Hi Denis,
On Mon, 27 Jan 2020 at 23:17, Denis Kenzior <denkenz(a)gmail.com> wrote:
On 1/27/20 8:16 AM, Andrew Zaborowski wrote:
> Sometimes, at least with brcmfmac, the default interface apparently
> takes a moment to get created after the NEW_WIPHY event. We didn't
> really consider this case in the NEW_WIPHY handler and we've got a race
> condition. It fixes the following bug for me:
>
https://bugs.archlinux.org/task/63912 -- tested by removing and
> re-modprobing the brcmfmac module rather than rebooting.

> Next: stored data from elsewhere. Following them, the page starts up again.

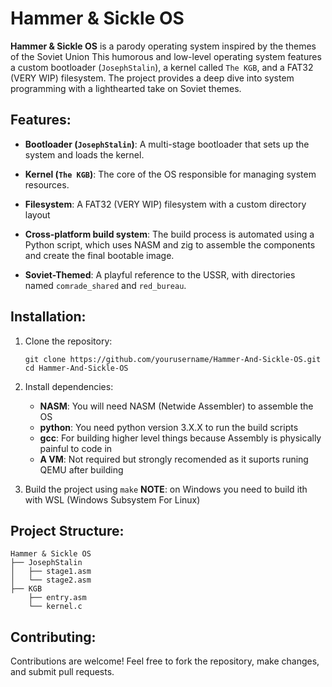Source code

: Hammer & Sickle OS
==================

**Hammer & Sickle OS** is a parody operating system inspired by the themes of the Soviet Union This humorous and low-level operating system features a custom bootloader (`JosephStalin`), a kernel called `The KGB`, and a FAT32 (VERY WIP) filesystem. The project provides a deep dive into system programming with a lighthearted take on Soviet themes.

Features:
---------

*   **Bootloader (`JosephStalin`)**: A multi-stage bootloader that sets up the system and loads the kernel.
*   **Kernel (`The KGB`)**: The core of the OS responsible for managing system resources.
*   **Filesystem**: A FAT32 (VERY WIP) filesystem with a custom directory layout

*   **Cross-platform build system**: The build process is automated using a Python script, which uses NASM and zig to assemble the components and create the final bootable image.
*   **Soviet-Themed**: A playful reference to the USSR, with directories named `comrade_shared` and `red_bureau`.

Installation:
-------------

1.  Clone the repository:
    
        git clone https://github.com/yourusername/Hammer-And-Sickle-OS.git
        cd Hammer-And-Sickle-OS
    
2.  Install dependencies:
    *   **NASM**: You will need NASM (Netwide Assembler) to assemble the OS
    *   **python**: You need python version 3.X.X to run the build scripts
    *   **gcc**: For building higher level things because Assembly is physically painful to code in
    *   **A VM**: Not required but strongly recomended as it suports runing QEMU after building
3.  Build the project using `make` **NOTE**: on Windows you need to build ith with WSL (Windows Subsystem For Linux)

Project Structure:
------------------

    Hammer & Sickle OS
    ├── JosephStalin
    │   ├── stage1.asm
    │   └── stage2.asm
    ├── KGB
        ├── entry.asm
        └── kernel.c

Contributing:
-------------

Contributions are welcome! Feel free to fork the repository, make changes, and submit pull requests.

So it looks like that bug report is really several different issues
(probably most due to the weirdly behaving brcmfmac driver).
Issue #1: This was seemingly related to atheros drivers not reporting
NEW_WIPHY at all, yet reporting NEW_INTERFACE. At least this seemed to
be the case based on one log I saw.
Yep maybe shouldn't have linked that bug. In any case that should be
easy to work around but I'm surprised nl80211 doesn't enforce the
consistency of these events.
Issue #2:
Sep 15 13:21:51 holzi-dell iwd[622]: Error bringing interface 3 up:
Device or resource busy
This likely happens with UseDefaultInterface=true and the weird brcmfmac
not being ready when it signals that the interface is available. So we
might need to run a retry loop inside src/netdev.c
netdev_initial_up_cb() to take care of this.
I somehow doubt brcmfmac sends any notifications that the firmware is no
longer 'busy', but an iwmon trace might prove otherwise.
I haven't seen this on my brcmfmac hardware so far.
Issue #3 looks like:
- Wiphy dump returning a wiphy with no interfaces
- iwd issues a NEW_INTERFACE and gets an EBUSY.
Somewhat related to #3, (lets call this issue #4) is that we don't allow
for the possibility of the default interfaces being created
significantly later than the wiphy object itself. Thus if a new wiphy
is detected, but interface dump comes back empty, we ignore any
subsequent new_interface events.
So this seems to be a mostly legitimate scenario and #4 is our bug
that I'm trying to work around here.
Note that mac80211 always sees to
register both right away, so this doesn't manifest itself on most hw...
>
> To work around this wait for the NEW_INTERFACE event and then retry the
> dump if we'd received an EBUSY on the first NEW_INTERFACE command
> attempt. We still do the initial attempt directly after NEW_WIPHY.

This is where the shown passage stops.